**Task to complete:** Below are the entries; count the lines in them that contain the word "large" and give only the number.

**Excerpted records:**

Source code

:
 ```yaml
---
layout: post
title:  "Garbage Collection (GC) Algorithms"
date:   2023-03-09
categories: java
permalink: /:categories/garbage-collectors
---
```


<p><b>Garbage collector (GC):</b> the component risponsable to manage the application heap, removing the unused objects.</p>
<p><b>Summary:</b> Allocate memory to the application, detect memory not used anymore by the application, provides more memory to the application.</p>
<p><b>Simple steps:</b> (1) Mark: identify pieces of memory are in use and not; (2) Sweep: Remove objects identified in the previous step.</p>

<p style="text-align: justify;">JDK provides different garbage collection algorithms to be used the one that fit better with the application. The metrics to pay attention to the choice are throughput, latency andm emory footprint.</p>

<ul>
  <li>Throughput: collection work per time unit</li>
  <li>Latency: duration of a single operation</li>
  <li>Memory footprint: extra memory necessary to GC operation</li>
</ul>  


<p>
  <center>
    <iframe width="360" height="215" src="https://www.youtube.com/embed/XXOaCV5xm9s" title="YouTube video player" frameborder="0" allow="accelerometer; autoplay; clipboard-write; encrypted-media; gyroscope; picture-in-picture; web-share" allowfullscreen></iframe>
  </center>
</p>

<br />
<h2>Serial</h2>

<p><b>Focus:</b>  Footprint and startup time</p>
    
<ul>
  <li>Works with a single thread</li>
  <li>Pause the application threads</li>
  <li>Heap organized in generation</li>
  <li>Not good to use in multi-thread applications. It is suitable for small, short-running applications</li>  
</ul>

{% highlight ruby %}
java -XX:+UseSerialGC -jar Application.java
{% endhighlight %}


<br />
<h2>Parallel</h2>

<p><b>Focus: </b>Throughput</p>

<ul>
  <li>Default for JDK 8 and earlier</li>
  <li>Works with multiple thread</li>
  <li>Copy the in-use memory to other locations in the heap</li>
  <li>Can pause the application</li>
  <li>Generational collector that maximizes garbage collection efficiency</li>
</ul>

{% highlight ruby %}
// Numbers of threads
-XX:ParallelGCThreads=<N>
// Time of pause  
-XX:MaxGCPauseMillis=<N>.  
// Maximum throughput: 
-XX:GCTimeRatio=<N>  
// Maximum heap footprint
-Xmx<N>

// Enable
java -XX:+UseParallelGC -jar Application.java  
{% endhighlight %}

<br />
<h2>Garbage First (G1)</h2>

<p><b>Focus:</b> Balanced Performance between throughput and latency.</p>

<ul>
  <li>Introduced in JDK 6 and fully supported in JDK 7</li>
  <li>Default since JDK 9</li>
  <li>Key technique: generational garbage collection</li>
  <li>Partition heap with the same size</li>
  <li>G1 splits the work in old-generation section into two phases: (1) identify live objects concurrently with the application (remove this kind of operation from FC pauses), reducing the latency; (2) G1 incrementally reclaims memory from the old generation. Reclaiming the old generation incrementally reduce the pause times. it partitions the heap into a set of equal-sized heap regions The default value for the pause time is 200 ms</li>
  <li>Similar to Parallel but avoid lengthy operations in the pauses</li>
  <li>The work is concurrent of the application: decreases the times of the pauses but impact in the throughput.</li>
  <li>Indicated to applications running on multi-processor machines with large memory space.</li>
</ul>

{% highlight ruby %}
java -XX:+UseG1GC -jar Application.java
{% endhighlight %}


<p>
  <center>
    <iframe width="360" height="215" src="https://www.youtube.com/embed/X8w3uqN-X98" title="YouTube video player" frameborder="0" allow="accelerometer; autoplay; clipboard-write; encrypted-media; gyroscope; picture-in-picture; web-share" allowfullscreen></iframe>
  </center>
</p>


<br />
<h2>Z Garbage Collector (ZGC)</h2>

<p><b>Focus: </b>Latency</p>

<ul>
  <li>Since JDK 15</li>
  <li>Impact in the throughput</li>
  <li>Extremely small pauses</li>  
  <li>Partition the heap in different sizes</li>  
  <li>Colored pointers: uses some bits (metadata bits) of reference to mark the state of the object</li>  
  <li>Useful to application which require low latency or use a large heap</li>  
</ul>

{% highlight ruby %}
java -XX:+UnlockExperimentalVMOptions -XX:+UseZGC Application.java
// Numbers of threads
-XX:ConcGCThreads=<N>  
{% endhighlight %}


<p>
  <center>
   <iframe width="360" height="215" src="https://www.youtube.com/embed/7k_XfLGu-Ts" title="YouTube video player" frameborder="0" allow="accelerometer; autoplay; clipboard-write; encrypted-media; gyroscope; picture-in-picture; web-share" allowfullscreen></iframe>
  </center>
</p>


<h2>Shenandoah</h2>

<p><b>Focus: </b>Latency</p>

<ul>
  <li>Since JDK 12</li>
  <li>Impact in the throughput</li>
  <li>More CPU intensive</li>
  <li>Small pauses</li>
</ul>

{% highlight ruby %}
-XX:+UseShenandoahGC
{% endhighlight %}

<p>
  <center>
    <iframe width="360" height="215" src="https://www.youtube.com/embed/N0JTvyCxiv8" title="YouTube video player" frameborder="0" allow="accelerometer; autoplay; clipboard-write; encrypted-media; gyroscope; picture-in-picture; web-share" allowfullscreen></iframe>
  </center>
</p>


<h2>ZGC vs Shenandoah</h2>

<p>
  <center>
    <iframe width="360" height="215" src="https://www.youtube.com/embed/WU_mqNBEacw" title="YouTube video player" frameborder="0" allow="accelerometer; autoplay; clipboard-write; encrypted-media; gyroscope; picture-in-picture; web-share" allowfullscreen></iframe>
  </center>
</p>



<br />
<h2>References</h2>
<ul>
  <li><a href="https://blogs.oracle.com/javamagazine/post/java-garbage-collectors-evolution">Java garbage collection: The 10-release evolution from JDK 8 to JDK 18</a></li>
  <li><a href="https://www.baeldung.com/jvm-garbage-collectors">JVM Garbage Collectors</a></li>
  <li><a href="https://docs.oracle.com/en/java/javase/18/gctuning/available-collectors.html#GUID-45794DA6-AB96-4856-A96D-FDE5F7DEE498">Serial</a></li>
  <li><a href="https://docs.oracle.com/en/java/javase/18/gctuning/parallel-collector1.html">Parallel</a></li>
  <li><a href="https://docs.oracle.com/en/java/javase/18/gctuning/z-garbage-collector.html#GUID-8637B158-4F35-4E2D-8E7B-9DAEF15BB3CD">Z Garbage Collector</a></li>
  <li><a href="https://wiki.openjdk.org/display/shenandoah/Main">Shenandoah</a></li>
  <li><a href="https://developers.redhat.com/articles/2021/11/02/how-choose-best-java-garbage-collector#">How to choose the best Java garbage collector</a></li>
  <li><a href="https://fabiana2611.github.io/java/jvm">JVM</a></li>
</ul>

**Output for this task:** 2